» RECORD EXTRACTS:

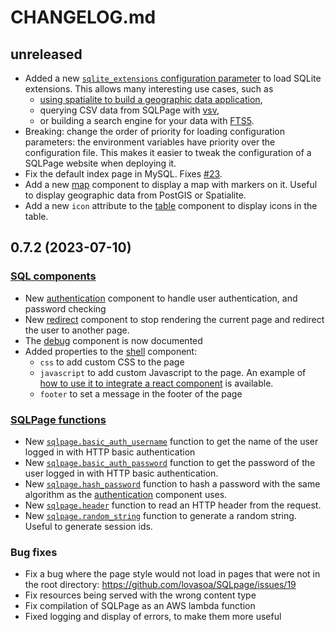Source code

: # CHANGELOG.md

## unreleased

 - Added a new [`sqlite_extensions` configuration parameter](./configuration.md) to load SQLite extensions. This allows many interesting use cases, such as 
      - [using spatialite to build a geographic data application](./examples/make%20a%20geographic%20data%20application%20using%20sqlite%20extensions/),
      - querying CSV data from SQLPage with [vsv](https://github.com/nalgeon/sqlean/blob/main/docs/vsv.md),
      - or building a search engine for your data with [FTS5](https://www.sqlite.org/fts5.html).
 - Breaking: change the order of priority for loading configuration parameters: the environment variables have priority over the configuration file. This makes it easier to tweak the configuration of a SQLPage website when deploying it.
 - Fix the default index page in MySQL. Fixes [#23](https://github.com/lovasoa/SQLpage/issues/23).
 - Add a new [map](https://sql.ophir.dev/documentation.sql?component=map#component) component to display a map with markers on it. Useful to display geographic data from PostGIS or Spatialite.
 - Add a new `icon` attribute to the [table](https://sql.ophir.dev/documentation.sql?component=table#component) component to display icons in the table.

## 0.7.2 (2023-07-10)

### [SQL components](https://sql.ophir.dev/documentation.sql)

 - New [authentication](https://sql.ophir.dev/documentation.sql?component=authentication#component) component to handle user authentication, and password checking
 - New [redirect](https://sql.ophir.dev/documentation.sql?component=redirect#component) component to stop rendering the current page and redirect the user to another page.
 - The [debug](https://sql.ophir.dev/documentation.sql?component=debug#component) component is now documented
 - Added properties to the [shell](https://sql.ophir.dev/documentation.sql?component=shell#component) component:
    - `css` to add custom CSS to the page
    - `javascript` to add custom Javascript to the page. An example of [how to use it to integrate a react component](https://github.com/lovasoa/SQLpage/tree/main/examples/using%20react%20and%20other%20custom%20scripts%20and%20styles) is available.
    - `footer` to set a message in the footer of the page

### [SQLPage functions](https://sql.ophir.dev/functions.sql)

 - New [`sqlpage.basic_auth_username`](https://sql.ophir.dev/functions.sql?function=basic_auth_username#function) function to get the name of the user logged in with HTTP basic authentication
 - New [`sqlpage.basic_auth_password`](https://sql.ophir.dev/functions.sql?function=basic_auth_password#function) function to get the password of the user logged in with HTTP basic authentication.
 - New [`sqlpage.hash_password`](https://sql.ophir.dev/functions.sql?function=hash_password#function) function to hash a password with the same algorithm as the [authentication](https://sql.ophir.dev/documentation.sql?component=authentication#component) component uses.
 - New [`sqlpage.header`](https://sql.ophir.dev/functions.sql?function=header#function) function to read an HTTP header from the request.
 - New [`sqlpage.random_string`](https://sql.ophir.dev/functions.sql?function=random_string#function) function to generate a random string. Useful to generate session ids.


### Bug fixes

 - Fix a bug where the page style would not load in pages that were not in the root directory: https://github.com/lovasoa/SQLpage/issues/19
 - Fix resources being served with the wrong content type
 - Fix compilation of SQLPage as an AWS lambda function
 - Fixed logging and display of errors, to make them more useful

* * *

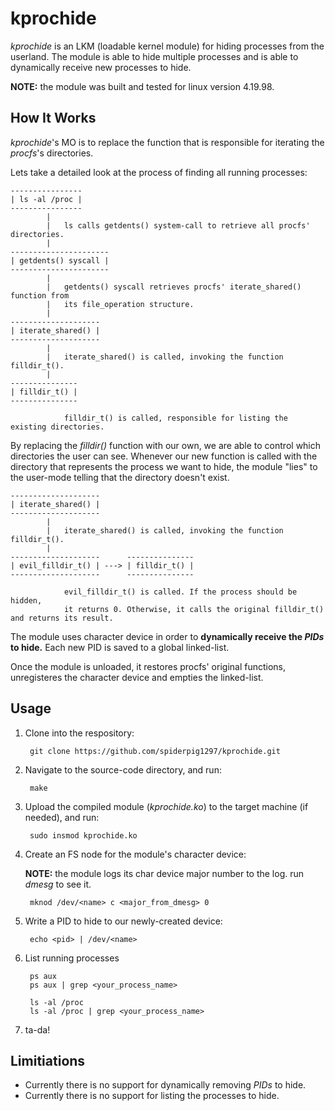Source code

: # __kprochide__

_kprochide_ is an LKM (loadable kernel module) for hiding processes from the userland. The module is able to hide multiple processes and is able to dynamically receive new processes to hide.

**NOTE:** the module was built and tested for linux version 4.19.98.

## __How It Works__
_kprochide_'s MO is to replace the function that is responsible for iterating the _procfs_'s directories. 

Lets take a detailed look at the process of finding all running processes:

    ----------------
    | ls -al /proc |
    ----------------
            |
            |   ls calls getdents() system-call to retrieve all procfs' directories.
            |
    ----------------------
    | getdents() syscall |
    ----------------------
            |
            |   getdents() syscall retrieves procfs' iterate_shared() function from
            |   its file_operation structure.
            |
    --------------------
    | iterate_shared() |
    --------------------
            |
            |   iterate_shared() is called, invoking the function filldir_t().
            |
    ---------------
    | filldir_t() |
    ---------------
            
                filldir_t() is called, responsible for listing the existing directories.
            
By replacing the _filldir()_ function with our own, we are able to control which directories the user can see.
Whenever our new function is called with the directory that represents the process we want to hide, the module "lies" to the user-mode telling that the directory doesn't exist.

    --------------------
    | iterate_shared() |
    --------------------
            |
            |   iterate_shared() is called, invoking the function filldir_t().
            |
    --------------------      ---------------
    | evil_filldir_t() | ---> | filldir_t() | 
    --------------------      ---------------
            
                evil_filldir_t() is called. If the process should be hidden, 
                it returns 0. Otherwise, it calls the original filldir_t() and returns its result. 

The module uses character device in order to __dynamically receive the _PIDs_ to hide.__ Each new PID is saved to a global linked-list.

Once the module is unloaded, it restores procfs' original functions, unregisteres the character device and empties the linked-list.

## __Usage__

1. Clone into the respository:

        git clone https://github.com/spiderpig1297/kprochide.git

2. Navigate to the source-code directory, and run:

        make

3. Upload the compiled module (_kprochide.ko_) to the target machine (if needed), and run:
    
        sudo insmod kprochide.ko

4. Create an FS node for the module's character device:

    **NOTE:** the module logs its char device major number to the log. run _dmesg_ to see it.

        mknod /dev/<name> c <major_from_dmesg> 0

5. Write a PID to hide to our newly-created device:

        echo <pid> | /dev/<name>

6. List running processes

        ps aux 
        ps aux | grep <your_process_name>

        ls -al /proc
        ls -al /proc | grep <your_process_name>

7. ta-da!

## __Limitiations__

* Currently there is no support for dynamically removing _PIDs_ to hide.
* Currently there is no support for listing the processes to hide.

» WORK ITEM:
Beginning at the line above with "function to hash" and finishing at the line with "- Fixed logging", return each line exactly and return nothing else.

» RESULT:
 - New [`sqlpage.hash_password`](https://sql.ophir.dev/functions.sql?function=hash_password#function) function to hash a password with the same algorithm as the [authentication](https://sql.ophir.dev/documentation.sql?component=authentication#component) component uses.
 - New [`sqlpage.header`](https://sql.ophir.dev/functions.sql?function=header#function) function to read an HTTP header from the request.
 - New [`sqlpage.random_string`](https://sql.ophir.dev/functions.sql?function=random_string#function) function to generate a random string. Useful to generate session ids.


### Bug fixes

 - Fix a bug where the page style would not load in pages that were not in the root directory: https://github.com/lovasoa/SQLpage/issues/19
 - Fix resources being served with the wrong content type
 - Fix compilation of SQLPage as an AWS lambda function
 - Fixed logging and display of errors, to make them more useful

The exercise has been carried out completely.